Updates & Acquisitions
October 27, 2023
Alright, this one's going to involve some Large Images. Deep breaths.
Not one, but two editions of the Buick Dimensions digital car catalog, for Macintosh.
Because one of these darned things has a golf simulator in it. | The car catalogs deserve a place of honor as much as any other golf sim. | Alongside these other things I picked up. |
I've been sitting on these in the expectation that I'd have a better way to take photos - well, I do now own a Sony Mavica FD-73, unfortunately, the disk drive in it needs some maintenance that I am not in the mood to attempt. So these photos have been taken with my much more powerful, but much more anachronistic, Moto g7 Power.
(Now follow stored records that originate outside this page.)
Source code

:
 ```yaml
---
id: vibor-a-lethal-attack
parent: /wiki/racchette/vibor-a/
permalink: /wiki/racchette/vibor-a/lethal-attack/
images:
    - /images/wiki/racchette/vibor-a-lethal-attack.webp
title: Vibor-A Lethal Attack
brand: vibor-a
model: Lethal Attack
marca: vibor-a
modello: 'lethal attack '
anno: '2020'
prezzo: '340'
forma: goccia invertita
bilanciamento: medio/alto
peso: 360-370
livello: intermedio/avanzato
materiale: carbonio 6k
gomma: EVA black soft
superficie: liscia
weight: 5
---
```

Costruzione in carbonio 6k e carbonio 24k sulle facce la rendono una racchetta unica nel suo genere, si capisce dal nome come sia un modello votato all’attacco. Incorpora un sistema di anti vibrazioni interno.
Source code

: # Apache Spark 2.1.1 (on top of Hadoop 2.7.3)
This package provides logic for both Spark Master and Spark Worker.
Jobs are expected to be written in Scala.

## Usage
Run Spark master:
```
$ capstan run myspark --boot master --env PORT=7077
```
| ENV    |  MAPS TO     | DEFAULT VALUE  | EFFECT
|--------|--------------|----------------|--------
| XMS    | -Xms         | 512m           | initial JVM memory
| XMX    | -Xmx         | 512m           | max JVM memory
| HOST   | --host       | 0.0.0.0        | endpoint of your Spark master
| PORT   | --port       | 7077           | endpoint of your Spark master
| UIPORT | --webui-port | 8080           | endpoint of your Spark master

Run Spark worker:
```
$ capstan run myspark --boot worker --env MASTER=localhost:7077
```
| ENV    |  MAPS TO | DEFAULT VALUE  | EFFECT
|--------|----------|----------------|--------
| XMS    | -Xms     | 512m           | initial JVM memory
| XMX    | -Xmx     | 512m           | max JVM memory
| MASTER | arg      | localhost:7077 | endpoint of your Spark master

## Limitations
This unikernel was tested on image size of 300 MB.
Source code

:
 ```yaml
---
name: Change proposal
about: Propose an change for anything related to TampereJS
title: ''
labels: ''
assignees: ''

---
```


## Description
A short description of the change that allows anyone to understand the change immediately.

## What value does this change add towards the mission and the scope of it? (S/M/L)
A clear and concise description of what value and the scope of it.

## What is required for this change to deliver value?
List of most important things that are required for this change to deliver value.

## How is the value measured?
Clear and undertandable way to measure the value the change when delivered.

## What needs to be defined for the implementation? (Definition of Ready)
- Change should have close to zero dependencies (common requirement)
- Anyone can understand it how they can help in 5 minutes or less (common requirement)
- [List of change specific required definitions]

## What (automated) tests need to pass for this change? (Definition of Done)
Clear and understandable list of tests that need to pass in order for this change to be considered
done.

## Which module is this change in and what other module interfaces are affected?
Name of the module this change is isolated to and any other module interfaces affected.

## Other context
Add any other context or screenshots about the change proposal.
The main focus of this update is something I'll eventually need to write a whole article about, because of course this hobby has to have some weird rabbit hole somewhere. Between the late 80s and early 90s, General Motors were taking note of how popular the Home Computer had become, and decided that the best way to market new cars was to mail out floppy disk catalogs. What was initially The Buick Dimension in 1987, was quickly renamed to Buick Dimensions (plural) and received a new issue every year. 1991's edition of Dimensions happened to also include a simple but effective golf simulation, Buick Classic, granting the would-be Buick shopper access to the front nine holes at Westchester. What I've got here in the Shrine is the 1991 edition in 800 KB Mac format, and the 1992 edition in both Mac and MS-DOS formats. Sadly, the Mac '92 edition does not want to read (update: I have now successfully preserved it on Macintosh Garden!), but the '91 edition is the one that has the golf game on it. '92 instead has a full (and voiced) guide to the USDA Food Guide Pyramid, and I've got the DOS version of that one preserved and archived. If you wanted to play the DOS version of the one with the golf game, that one is also archived and playable. It's not the only time Buick would be involved with golf sims, but if I get the rest of the selection, I will go into further detail in a full article.
Beyond all of that, I had visited Portland Retro Gaming Expo 2023 a few weeks back, and happened to collect two more new formats for the Shrine. Golfshrine now has its first games for Sega Master System (the US version of Great Golf) and Atari 2600 (golf). Atari Golf certainly strikes me as the first video game golf simulation, but I'm more than likely wrong about that here. It sure is a game. And that's what I'll say there.